Hanging your hat on Office 365? It’s a great collaboration and productivity tool, bringing the benefits of cloud-based data storage to your team for a regular monthly payment instead of a large, complex software license. There is a downside, though: outages are a problem.
Office 365 suffers from service issues – and with alarming consistency. Its quarterly uptime figures suggest a smooth operation that never seems to waver, but real customer experiences tell a different story.
Back in February 2015, the company suffered a two-week password change outage that caused enough trouble for some customers that they threatened to take their business elsewhere.
An outage that appeared to last days for some in January 2016 may affect Q1 uptime figures, which weren’t available at the time of writing. But then again, it may not. Microsoft has several categories for service status, including ‘service degradation’ for slow or sluggish behaviour and ‘extended recovery’ for services that are getting better but may still not operate properly. It can be difficult for customers to know what’s included in downtime behind the scenes, even as they read about the issues in the press and experience service disruptions themselves.
When email fails, the fallout spans two key areas:
Many existing or potential customers still prefer email as a first point of contact.

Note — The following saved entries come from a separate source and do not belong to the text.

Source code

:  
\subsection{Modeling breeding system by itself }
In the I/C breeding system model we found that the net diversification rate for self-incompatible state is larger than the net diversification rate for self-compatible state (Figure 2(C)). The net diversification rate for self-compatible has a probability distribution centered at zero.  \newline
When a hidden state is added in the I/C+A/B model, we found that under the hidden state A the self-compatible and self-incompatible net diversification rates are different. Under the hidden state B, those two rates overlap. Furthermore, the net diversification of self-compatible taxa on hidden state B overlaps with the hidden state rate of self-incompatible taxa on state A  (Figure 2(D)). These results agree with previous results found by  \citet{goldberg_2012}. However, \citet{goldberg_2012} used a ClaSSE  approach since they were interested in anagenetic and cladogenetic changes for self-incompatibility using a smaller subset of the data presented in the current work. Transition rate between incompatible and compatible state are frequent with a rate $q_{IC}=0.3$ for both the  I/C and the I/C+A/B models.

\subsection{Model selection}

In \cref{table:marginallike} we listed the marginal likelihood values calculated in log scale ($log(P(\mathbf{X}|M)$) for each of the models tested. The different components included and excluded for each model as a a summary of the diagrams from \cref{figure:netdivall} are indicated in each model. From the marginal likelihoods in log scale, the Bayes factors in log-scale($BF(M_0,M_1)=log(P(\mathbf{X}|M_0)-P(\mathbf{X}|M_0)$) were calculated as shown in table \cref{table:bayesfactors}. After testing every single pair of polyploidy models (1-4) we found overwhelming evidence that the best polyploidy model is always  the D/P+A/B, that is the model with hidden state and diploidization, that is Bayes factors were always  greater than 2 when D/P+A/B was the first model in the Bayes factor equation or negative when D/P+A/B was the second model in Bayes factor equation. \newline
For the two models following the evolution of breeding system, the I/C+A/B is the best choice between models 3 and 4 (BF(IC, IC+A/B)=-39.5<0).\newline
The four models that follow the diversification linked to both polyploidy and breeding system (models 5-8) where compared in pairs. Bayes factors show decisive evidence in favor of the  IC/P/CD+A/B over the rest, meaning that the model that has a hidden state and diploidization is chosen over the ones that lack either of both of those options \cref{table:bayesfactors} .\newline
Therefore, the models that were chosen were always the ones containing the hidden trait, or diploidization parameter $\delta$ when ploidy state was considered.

An inability to answer them promptly may directly impact customer satisfaction or kill your chance of a new sale.
While it’s true that services like Slack are changing the way many people communicate, few companies have eradicated email altogether. Many employees are used to dealing with each other via email and while this can sometimes be inefficient, the prospect of resorting to phones is far worse.
What can you do to protect yourself from potential email disruption? One step involves keeping real-time tabs on the state of Office 365. Microsoft has been criticized in the past for only publishing updates via its customer-only Office 365 Health Portal and Emergency Broadcast System rather than to the wider web. That can be a problem when the portal and EBS themselves become unavailable.
As an alternative, you can monitor the system’s health using a third-party Office 365 monitoring service or you can fold monitoring support directly into your own tools using the service health API that the company has recently made available.
Knowing immediately when Office 365 goes down is useful, but only part of the puzzle. The other part is protecting your mail service with an email continuity solution that keeps you in business.
When it comes to contingency planning for email disruption, your mail exchanger (MX) record is your friend. MX is a part of the Internet’s domain naming system that effectively tells the Internet where your mail servers are. You can point these records to a complementary provider that will scan and archive mail for you before passing it onto Office 365, which will still be your primary email access point.
This mitigates the Office 365 outage issue, because when Microsoft’s service fails, your email will still be available. Users will be able to send and receive their email directly from the secondary provider’s web interface, keeping them in contact with customers, other third parties and each other.
Any cloud service naturally involves a certain level of risk. Microsoft is not alone in this. But with Office 365 now such an important service for millions of commercial users worldwide, it’s effectively a critical resource. As such, nothing should be left to chance.